Like any star, Sun exists to burn!
It does not burn as you saw a fire burning, but small particles of hydrogen turns to helium particles producing nuclear energy. Every second, 700 million tons of hydrogen is turned into 695 million tons of helium and 5 million tons of energy. But Sun has a huge amount of hydrogen.
Although Sun burns every second a so large amount of hydrogen,it has a lot of energy, still.
It can burn another 10 billion years. Since it's appearance, the Sun has burned only half the hydrogen contained.
Scientists say that after the Sun will be consumed all hydrogen, it will begin to 'burn' helium, while transforming into a red giant star. This star will contract, at a time, throwing in space most of the material it is made from, but keeping the core, which it will become a small White Star, a star with the size of Earth but with a high temperature and a low sheen. The Sun will not explode in a supernova.
Stars shine by a process quite different from that of a normal fire. Whereas a fire’s energy output is the result of a chemical reaction (wood burning), a star’s energy is released through the thermonuclear reaction of hydrogen fusing into helium and the conversion of mass into energy according to Einstein’s famous equation, E = mc2. Stars shine with a near constant energy outflow for billions of years.
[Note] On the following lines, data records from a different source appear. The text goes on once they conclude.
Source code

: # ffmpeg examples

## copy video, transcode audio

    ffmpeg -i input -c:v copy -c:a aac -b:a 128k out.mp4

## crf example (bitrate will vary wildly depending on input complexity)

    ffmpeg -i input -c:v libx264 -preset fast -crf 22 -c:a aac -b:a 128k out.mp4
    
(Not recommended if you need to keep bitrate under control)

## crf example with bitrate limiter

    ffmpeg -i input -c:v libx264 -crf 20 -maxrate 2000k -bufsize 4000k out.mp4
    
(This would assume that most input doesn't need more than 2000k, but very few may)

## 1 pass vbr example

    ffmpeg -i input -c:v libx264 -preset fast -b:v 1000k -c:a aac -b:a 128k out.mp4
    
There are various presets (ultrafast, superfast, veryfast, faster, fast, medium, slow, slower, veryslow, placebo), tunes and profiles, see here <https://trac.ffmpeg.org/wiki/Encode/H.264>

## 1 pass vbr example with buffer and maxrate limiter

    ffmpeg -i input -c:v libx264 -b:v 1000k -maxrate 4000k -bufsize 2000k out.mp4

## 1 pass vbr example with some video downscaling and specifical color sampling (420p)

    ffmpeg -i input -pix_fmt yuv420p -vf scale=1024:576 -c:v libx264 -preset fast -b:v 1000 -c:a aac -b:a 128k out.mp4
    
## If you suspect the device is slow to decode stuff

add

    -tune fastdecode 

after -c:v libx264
Stars are born, they live, and they die through a process known to astronomers as “stellar evolution.” The critical factor that determines a star’s life cycle is its mass. Massive stars live fast and die young. Low mass stars have longer, more stable lifetimes.
One of he defining stages of a star’s life is when it is fusing hydrogen into helium in a manner such that the outward pressure of the reaction balances the inward force of gravity in the star. This is known as “hydrostatic equilibrium” and we say the star is on the “Main Sequence.” The Sun is an example of such a star. It has been on the main sequence for about 4.5 billion years.
It is quite right to say that the suns energy comes from thermonuclear reactions that take place at the center of the sun. However it is not quite correct to call this process as burning, which is a term used to describe the process of heat generation through process of rapid oxidation of various substances. Thermonuclear reaction produce immense amount of energy without using oxygen in the process.
The heat of the thermonuclear reaction taking place at the center of the sun cause temprature to rise to about 15,000,000 degrees C. This heat travels to the surhace of the sun, where the temperature is abour 5,500 degrees C. The energy reaching the surface of the sun is then radiated out to the space in the form of light an heat.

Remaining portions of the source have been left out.